The first parent consultation evening of Babygirl's secondary school career. I try desperately not to spluttercoughchoke as I hear how keen she is to help with tidying, then quickly scout around for my stern face when I'm told she's top of the form - for negative notes on the e-behaviour system.

After that we loiter, waiting to be fitted in for a slot with the history teacher we missed our appointment for. Babygirl spies a peer and they do that screamy, huggy thing that young girls do when they've only been in contact by text message for the last two hours. I glance over to mates mum for a shared eye-rolling experience but instead, receive a sharp look and hear "Ah, so you're her mum!"

"Oops, what's she done now?" I ask, wry smile at the ready.

"Oh she's lovely, it's you that drives me mad, all I ever bloody hear is you, you, you"

"Er..."

She mimics a whiny teenage voice, "You're boring. Why can't you be funny and silly like babygirl's mum? I need a haircut, babygirl's mum has cut hers so the layers fall properly even without straighteners, why can't you do that? Babygirl's mum does karate, she kicked some bloke in the head then showed us..."

"But.."

"You're embarrassing. Babygirl's mum isn't a teaching assistant/dinner lady, she does floristing* and you should see what she makes with balloons"

"Yeah, but..."

"This computer is rubbish, Babygirl's mum fixes computers, why don't you ask her to come round and..."

I floundered, my fixed smile more apologetic than wry, and it occurred to me that I should have felt fucking fantastic from such feedback. That, had anyone I knew had the same conversation, I'd be screaming at them to accept the compliment and float on it toward whatever plane they chose to direct their wonderful selves to next.

Me? I took in the light (really light, not orange) tan, perfectly made up face, manicured nails, tall, gym honed body and fashionably well fitted outfit of this other 11 year old girls mum and thought...

Be great or look great. Maybe I made the wrong choice when it comes to feeling great.



*Babygirl has never quite learned the word 'floristry' and, as someone that regularly makes up words to suit her own purpose, I'm happy to use her version.

Monday, February 4

Carma

Stepdad gave his car to a colleague to keep it running and watched over.

Colleague got nicked for drink driving.

Car is impounded, to be released only to the registered keeper on production of id and vehicle documents.

Registered keeper is in prison until August.

Car is crushed.



Carma.

Friday, February 1

Life is estrange

I'm sitting here in the midst of an essay about the historical effects of fashion and colour on floral arrangements during the Georgian era, with UKTV fucking Gold in the background. (Don't get me wrong - I love my pink laptop - but willingly admit it's a slight pain not having instant access to my 14gig musical library unless my desktop, nowadays known as the family server, is powered up and playing fair on the household, secured, wireless network.)

Anyway, the original pay good money to watch repeats channel is showing the Royle Family. I just have to look, being that so many people tell me I remind them of Caroline Aherne (yeah, right. At her most alcoholic and on a deep-fried cream cake covered in chocolate diet, maybe) and it's a good show and it's won awards and I can laugh at them when I have time to glance up cos they're funny, right?

Er, not this time. This time I look up to see the builders bums of the 'laminating throughout' scene and get hooked into it. I go on to watch a scene where the ridiculously overburdened Barb puts curlers into the sparse hair of her constantly nitpicking mother; an elderly woman that, feeling her time is near, is finally able to admit she needs to hear that she's not a burden even though she knows that part of her is; a mother that, eventually, tells her downtrodden by caring daughter in a very true and basic fashion that she loves her.
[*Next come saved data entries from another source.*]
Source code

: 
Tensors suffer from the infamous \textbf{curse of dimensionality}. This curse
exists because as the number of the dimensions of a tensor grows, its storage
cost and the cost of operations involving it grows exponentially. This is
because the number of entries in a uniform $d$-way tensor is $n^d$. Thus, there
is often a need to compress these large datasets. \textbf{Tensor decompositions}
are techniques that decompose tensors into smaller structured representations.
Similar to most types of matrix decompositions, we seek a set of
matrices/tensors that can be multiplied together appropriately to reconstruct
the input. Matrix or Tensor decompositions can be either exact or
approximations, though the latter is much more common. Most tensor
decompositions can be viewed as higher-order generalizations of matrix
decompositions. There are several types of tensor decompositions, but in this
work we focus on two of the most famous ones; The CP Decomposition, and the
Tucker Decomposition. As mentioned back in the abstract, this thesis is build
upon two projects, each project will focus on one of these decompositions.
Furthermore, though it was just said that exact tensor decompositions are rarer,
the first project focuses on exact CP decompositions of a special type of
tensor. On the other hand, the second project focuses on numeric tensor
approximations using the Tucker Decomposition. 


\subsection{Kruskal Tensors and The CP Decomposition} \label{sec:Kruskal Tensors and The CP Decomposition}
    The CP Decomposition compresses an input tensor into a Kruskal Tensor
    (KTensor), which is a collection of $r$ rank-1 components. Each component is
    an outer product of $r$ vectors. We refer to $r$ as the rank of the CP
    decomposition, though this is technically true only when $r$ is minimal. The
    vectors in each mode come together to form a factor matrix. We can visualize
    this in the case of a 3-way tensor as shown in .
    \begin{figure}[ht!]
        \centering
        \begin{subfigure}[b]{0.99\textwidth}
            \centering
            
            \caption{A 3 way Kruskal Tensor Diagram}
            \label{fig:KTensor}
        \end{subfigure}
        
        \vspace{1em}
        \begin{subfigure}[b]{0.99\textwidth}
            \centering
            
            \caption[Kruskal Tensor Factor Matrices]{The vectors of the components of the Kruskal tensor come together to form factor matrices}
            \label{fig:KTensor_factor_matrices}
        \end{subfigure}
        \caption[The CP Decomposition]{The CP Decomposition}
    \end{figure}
As a script, it's obviously meant to tug on heartstrings - and I'm sure it does to anyone that's ever cared for an elderly parent and prayed for physical weakness to translate into emotional strength.

As the daughter of a fucked-up mum, I don't get it. I wish I did, cos that would mean I was normal. But I don't.

What I do get is an overwhelming, emotional panic. What the fuck will I do when my own, estranged, mother is elderly and approaching death?